[Source texts of formatted documents]
************
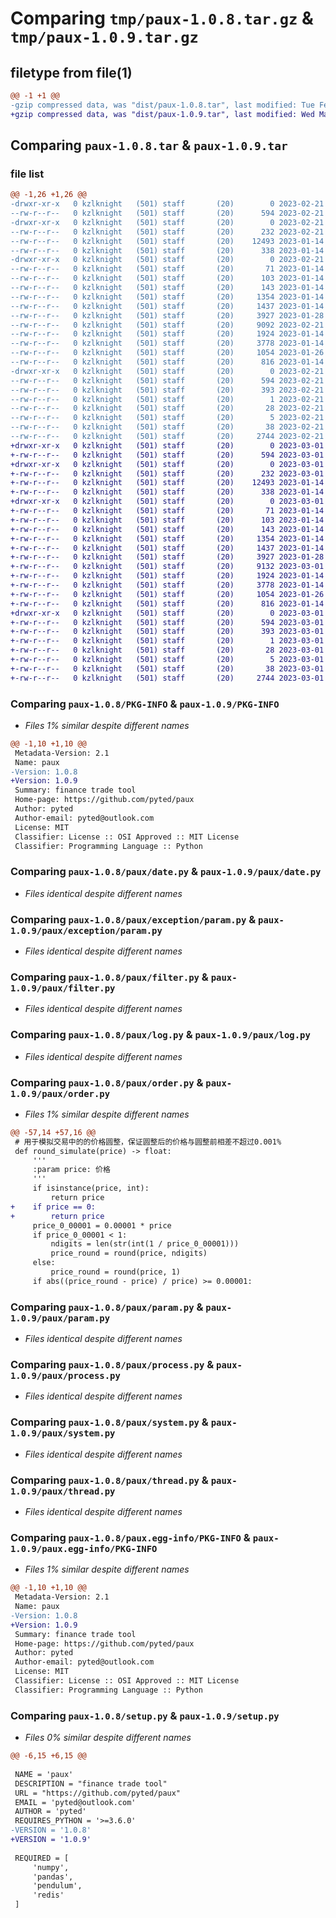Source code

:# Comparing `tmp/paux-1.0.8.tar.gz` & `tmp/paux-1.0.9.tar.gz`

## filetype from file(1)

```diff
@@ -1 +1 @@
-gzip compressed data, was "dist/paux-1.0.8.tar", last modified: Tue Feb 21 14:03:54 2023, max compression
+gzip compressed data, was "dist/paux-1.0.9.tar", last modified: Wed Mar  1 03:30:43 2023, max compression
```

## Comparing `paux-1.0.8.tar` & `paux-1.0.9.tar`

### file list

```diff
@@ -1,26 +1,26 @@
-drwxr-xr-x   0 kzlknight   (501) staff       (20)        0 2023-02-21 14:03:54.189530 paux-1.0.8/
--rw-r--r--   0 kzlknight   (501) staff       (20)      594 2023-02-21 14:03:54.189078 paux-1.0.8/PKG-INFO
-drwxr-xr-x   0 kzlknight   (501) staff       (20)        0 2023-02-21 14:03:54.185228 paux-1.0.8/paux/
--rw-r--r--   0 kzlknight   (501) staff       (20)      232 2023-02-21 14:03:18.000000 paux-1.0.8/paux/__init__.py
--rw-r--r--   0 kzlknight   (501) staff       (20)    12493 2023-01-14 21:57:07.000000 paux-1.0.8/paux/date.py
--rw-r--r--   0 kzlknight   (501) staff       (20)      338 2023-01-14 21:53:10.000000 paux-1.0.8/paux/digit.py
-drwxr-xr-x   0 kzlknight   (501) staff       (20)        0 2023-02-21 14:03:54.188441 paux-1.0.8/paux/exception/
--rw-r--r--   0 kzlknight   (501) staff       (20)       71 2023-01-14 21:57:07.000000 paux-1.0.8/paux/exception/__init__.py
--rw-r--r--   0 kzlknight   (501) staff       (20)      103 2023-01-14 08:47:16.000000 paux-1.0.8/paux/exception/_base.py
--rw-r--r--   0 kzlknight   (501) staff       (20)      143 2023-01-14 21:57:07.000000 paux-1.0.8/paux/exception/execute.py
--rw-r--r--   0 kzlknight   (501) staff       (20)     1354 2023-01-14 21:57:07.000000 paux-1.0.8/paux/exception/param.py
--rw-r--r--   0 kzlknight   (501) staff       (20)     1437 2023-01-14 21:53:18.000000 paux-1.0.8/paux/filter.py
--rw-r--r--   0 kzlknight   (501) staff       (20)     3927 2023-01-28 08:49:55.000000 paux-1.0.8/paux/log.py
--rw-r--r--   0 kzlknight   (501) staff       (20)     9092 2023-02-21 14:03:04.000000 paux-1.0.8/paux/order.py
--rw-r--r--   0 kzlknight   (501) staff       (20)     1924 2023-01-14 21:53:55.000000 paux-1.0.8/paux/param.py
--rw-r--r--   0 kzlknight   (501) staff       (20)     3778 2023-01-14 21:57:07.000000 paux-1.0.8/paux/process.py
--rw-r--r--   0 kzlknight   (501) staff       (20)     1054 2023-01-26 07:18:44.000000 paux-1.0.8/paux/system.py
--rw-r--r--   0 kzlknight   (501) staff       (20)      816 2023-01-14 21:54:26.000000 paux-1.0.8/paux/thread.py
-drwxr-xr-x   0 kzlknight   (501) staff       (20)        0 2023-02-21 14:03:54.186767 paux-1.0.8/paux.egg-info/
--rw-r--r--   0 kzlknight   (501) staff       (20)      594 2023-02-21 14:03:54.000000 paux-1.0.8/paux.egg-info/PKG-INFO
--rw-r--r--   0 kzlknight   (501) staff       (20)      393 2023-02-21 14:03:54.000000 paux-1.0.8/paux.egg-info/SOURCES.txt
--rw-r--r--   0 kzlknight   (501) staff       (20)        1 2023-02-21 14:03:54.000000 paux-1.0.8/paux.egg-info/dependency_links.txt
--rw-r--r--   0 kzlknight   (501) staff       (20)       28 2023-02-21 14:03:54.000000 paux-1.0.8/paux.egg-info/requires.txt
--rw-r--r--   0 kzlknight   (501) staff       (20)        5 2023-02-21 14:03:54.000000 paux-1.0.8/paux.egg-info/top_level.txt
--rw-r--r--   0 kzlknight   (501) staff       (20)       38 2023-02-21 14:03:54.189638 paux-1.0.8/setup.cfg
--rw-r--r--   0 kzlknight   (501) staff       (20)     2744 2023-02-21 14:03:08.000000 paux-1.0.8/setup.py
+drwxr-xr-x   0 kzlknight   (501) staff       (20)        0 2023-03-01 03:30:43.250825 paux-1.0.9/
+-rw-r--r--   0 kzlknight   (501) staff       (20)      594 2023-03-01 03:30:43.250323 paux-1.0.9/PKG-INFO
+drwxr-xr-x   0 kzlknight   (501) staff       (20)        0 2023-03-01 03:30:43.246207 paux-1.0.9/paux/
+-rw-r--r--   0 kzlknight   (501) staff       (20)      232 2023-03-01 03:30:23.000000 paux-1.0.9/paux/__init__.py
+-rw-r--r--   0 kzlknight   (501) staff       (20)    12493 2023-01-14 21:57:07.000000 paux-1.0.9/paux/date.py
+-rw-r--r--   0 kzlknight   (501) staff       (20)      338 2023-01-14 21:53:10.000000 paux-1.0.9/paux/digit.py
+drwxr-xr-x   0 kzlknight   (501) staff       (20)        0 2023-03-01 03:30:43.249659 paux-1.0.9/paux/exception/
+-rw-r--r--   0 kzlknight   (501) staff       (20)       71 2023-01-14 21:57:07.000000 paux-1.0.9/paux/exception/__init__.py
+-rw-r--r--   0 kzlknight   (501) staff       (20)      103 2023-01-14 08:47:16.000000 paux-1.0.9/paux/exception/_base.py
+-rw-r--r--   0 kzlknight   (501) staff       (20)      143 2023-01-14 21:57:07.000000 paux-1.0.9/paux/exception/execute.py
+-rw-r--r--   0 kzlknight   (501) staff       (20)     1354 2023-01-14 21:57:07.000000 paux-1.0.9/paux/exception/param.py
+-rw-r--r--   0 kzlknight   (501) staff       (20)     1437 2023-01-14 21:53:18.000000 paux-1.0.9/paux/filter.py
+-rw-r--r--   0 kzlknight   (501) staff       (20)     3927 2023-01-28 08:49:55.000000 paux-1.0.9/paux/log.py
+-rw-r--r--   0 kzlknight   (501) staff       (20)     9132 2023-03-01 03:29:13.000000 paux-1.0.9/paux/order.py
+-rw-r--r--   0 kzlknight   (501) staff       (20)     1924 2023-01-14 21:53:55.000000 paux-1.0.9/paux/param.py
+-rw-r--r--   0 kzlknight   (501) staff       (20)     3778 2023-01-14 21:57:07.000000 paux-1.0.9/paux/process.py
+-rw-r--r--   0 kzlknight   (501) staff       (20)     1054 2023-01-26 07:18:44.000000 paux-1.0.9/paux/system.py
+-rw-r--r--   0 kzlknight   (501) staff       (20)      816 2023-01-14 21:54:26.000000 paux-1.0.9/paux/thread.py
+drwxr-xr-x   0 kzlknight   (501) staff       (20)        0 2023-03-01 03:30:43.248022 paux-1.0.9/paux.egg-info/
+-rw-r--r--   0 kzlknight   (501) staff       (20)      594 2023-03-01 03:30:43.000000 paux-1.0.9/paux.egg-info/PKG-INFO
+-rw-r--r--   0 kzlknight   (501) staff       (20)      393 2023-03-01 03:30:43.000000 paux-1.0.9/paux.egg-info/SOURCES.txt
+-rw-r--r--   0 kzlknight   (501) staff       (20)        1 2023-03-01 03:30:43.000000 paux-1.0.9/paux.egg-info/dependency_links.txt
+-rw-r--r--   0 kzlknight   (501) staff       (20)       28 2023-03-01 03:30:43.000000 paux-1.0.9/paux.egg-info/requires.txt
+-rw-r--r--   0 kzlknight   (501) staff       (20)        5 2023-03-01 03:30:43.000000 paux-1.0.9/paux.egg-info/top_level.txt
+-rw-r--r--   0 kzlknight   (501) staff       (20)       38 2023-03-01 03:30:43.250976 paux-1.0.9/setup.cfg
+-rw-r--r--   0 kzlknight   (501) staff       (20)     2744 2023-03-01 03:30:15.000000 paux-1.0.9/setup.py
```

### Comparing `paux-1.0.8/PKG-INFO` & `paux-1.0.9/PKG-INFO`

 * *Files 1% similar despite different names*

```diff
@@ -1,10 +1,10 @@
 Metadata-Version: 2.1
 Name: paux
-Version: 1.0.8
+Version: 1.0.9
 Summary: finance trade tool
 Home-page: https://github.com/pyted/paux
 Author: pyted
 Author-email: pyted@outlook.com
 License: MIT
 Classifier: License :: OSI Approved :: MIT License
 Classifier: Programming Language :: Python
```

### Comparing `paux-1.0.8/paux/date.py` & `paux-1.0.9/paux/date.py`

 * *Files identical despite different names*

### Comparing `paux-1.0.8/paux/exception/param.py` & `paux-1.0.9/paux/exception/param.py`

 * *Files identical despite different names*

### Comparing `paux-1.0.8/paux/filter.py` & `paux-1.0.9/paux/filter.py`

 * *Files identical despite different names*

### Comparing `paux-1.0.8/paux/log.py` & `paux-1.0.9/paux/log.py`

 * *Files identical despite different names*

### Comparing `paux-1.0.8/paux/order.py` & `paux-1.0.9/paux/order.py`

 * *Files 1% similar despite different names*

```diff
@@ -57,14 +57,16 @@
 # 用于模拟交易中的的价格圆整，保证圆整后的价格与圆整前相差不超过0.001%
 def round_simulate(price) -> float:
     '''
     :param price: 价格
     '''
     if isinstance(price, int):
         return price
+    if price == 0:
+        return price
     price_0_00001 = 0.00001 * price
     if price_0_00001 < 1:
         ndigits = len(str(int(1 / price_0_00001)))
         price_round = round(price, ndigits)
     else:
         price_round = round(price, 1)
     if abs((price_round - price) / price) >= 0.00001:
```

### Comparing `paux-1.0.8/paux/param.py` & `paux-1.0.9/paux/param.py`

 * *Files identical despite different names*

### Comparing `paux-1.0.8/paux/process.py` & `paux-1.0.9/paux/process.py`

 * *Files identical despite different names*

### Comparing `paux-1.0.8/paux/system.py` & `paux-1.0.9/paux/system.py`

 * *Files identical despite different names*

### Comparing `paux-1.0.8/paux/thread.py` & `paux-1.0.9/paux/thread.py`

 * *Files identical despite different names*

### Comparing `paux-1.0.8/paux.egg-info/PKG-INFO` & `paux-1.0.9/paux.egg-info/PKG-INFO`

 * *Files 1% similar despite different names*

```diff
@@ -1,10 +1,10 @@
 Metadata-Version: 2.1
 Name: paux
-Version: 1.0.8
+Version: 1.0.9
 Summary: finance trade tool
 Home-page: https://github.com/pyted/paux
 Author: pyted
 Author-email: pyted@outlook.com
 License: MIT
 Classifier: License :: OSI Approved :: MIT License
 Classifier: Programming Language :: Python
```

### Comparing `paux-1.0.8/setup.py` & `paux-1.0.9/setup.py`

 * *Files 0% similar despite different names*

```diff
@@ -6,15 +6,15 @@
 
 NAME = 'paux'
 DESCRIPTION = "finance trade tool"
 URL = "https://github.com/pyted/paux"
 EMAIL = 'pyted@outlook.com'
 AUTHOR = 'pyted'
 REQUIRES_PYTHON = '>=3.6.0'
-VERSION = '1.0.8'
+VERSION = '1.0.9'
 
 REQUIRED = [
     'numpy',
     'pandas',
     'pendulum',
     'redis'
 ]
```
************
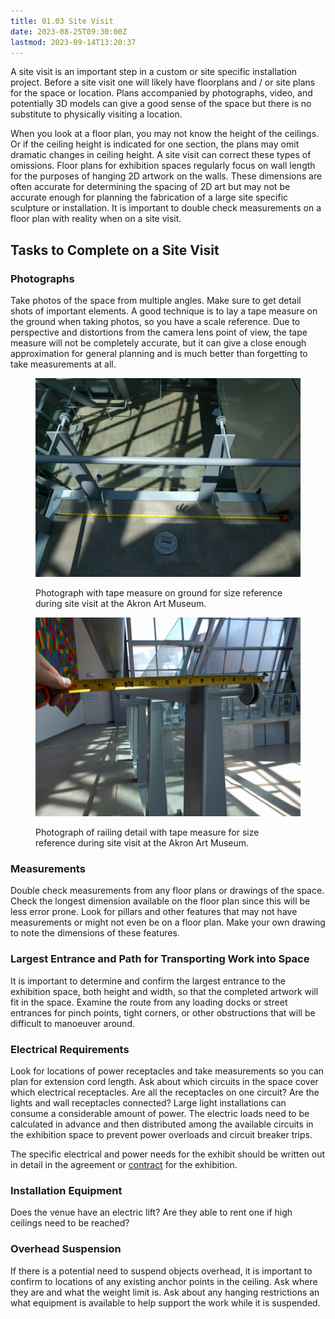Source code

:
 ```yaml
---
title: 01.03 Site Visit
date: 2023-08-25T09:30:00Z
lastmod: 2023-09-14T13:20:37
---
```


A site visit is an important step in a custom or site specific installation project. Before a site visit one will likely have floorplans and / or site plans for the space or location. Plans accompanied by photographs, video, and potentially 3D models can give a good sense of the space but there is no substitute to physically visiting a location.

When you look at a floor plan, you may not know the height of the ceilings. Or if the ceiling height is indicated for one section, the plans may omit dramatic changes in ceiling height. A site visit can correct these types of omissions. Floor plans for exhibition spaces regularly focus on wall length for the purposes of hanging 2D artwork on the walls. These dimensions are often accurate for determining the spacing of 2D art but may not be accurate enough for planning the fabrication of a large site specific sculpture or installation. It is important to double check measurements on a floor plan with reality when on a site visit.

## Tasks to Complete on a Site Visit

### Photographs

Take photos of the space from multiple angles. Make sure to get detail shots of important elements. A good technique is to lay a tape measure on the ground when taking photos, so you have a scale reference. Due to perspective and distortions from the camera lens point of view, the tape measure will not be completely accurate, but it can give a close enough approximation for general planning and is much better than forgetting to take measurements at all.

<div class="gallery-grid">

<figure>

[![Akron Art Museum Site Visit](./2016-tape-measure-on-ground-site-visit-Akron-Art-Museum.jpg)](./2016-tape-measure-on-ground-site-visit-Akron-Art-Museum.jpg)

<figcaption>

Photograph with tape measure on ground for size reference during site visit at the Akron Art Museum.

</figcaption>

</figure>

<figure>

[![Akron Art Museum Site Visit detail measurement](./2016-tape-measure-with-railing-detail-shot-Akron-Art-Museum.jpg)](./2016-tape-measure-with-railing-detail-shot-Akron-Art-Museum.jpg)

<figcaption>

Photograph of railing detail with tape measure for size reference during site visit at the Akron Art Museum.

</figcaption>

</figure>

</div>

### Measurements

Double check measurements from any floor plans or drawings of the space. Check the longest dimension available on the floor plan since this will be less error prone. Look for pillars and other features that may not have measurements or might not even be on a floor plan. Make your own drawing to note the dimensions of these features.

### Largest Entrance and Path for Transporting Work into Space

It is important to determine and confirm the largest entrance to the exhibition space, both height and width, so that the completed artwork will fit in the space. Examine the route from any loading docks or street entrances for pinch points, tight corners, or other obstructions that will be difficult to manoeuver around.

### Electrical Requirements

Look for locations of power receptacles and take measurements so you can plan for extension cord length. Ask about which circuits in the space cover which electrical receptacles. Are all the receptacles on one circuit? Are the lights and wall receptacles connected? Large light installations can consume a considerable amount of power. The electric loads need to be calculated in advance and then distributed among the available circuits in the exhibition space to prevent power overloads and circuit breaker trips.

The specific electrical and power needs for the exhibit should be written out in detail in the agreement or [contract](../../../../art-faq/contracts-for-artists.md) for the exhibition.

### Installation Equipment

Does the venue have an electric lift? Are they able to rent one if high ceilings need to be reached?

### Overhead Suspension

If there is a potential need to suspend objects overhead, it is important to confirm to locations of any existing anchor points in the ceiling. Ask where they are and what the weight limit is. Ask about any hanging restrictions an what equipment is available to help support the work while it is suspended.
************
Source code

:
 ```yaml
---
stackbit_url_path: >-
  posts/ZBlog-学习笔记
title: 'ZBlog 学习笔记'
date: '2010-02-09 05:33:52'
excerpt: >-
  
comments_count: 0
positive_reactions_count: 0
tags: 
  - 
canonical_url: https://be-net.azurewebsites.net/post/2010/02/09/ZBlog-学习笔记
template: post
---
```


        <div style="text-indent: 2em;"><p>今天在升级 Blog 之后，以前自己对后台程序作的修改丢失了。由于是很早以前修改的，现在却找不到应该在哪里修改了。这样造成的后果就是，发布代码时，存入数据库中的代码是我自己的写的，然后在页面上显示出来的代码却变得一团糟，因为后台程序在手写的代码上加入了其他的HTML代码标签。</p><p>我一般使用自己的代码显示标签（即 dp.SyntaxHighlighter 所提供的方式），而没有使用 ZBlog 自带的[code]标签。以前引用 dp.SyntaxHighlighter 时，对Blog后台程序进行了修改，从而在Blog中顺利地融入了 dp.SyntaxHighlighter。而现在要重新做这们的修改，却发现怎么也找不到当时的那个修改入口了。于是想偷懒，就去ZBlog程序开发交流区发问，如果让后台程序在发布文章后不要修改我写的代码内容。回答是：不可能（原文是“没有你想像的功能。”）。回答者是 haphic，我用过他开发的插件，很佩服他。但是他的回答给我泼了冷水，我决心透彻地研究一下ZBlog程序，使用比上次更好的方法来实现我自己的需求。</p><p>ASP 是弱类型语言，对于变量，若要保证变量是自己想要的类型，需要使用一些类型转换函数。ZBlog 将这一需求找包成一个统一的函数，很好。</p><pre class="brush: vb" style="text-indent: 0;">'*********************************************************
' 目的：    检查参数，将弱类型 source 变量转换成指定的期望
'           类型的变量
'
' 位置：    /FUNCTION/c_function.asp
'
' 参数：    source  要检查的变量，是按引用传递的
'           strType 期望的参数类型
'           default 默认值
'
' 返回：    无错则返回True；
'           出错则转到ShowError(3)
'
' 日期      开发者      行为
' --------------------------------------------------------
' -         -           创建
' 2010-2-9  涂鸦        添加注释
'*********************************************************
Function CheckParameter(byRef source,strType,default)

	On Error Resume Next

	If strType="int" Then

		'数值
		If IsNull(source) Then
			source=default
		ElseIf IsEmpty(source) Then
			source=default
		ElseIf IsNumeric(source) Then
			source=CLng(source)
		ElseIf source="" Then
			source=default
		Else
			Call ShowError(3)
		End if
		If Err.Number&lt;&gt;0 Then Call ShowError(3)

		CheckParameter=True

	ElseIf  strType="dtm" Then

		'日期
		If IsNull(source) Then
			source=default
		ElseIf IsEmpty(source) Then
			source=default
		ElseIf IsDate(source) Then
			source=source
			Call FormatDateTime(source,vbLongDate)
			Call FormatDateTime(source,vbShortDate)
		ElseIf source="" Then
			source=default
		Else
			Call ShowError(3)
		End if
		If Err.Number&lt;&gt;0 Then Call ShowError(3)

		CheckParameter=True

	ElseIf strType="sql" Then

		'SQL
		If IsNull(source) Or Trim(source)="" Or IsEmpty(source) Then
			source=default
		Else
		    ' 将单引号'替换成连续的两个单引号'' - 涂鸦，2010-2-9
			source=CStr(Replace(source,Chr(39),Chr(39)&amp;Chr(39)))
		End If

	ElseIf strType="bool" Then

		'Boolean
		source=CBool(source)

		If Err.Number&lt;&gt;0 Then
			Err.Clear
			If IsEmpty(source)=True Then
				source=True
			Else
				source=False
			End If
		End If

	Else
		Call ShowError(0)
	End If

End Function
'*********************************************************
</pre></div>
************
§ **ACTIVITY**
Copy out every line of the data that includes the word "strType".

§ **ANSWER SPACE**
'           strType 期望的参数类型
Function CheckParameter(byRef source,strType,default)
	If strType="int" Then
	ElseIf  strType="dtm" Then
	ElseIf strType="sql" Then
	ElseIf strType="bool" Then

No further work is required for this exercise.